[Opening PROVIDED ENTRIES section]

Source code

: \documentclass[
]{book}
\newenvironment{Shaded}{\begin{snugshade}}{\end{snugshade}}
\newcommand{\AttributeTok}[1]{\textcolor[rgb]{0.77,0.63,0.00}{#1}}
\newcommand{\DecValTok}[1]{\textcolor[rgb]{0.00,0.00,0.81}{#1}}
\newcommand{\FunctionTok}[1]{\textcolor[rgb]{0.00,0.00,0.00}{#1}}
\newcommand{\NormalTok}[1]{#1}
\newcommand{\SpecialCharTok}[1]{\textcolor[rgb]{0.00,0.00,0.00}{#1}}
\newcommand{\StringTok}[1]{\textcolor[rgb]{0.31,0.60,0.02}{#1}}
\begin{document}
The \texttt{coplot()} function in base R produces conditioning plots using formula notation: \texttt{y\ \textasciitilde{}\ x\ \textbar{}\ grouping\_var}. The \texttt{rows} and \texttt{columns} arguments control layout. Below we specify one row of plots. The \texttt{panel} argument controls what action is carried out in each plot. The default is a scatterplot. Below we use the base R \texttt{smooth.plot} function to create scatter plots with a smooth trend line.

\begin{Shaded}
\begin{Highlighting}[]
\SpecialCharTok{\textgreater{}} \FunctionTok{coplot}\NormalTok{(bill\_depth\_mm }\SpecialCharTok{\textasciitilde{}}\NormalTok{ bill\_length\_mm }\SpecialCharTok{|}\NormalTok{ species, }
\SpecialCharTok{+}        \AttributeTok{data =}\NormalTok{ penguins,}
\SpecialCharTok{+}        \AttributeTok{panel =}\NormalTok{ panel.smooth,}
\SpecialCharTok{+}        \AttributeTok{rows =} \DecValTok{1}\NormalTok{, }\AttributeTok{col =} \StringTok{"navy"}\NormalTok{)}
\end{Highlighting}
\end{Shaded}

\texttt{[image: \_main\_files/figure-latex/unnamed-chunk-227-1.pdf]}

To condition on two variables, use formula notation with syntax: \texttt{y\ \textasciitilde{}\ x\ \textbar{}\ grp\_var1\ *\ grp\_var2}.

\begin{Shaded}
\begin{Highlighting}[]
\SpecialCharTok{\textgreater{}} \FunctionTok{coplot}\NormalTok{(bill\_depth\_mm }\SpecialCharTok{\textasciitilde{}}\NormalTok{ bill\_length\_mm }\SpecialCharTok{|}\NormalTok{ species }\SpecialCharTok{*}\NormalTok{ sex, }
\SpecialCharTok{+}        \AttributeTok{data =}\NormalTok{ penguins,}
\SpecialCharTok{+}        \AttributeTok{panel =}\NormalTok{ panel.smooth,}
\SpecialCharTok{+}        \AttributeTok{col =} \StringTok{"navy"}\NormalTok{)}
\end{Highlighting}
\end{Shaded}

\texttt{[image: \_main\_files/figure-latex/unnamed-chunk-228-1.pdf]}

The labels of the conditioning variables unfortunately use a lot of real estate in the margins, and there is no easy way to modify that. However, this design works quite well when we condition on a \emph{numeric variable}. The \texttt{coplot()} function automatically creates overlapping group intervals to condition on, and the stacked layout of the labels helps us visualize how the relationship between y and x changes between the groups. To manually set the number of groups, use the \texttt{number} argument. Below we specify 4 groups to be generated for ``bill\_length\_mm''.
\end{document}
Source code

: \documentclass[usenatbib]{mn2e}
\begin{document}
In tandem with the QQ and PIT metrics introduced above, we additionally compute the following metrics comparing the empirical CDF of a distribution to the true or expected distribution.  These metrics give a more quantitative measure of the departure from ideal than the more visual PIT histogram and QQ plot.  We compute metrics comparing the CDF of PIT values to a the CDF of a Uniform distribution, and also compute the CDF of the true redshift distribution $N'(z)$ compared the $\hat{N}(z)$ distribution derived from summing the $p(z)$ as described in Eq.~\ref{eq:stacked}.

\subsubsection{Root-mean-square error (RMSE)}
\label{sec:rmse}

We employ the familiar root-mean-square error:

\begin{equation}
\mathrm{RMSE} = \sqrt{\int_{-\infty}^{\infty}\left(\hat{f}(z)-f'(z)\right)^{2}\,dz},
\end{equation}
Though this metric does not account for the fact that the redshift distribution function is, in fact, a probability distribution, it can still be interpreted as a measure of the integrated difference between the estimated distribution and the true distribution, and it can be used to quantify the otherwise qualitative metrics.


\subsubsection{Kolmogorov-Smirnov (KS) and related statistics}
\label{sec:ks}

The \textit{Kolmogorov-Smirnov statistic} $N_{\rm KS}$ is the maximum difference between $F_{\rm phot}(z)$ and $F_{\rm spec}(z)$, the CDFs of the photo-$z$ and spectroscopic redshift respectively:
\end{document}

[Closing PROVIDED ENTRIES section]

# [ACTION ITEM]
The lines of the records that contain the string "figure" should be located and copied.

# [RESPONSE BOX]
\texttt{[image: \_main\_files/figure-latex/unnamed-chunk-227-1.pdf]}
\texttt{[image: \_main\_files/figure-latex/unnamed-chunk-228-1.pdf]}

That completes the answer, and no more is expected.